*** Available data ***

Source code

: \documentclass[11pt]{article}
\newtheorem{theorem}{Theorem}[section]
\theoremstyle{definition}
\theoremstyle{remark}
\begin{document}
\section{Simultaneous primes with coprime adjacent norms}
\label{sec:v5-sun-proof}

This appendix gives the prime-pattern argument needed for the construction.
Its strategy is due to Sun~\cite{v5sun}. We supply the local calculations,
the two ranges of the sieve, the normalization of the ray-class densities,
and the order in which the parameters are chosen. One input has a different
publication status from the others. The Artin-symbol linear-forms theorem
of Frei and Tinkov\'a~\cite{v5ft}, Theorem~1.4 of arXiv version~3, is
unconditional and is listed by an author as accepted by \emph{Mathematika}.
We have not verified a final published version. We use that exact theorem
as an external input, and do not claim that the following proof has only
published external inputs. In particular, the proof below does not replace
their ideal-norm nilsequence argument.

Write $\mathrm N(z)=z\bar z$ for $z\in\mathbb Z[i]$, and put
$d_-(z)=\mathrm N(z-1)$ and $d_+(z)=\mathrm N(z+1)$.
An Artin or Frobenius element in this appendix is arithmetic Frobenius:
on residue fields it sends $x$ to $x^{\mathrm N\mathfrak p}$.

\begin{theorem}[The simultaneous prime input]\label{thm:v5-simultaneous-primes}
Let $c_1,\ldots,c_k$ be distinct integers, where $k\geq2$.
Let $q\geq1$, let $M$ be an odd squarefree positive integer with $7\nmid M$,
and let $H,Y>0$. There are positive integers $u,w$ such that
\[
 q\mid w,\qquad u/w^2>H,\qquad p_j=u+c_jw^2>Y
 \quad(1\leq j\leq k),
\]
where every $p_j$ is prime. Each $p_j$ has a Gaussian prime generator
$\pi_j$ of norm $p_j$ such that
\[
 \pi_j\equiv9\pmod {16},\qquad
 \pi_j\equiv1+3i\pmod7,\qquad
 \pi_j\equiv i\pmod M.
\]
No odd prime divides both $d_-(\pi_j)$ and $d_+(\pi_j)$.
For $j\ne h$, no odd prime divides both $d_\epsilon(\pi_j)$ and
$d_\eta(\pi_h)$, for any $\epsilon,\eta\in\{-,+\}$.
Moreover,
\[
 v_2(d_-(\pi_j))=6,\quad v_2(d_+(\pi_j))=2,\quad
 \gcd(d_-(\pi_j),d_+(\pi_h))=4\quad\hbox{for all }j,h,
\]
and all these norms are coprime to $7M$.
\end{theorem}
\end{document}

***

◆ Exercise goal
The answer must be a single number: how many lines in the data above contain the string "such".

◆ Written response
2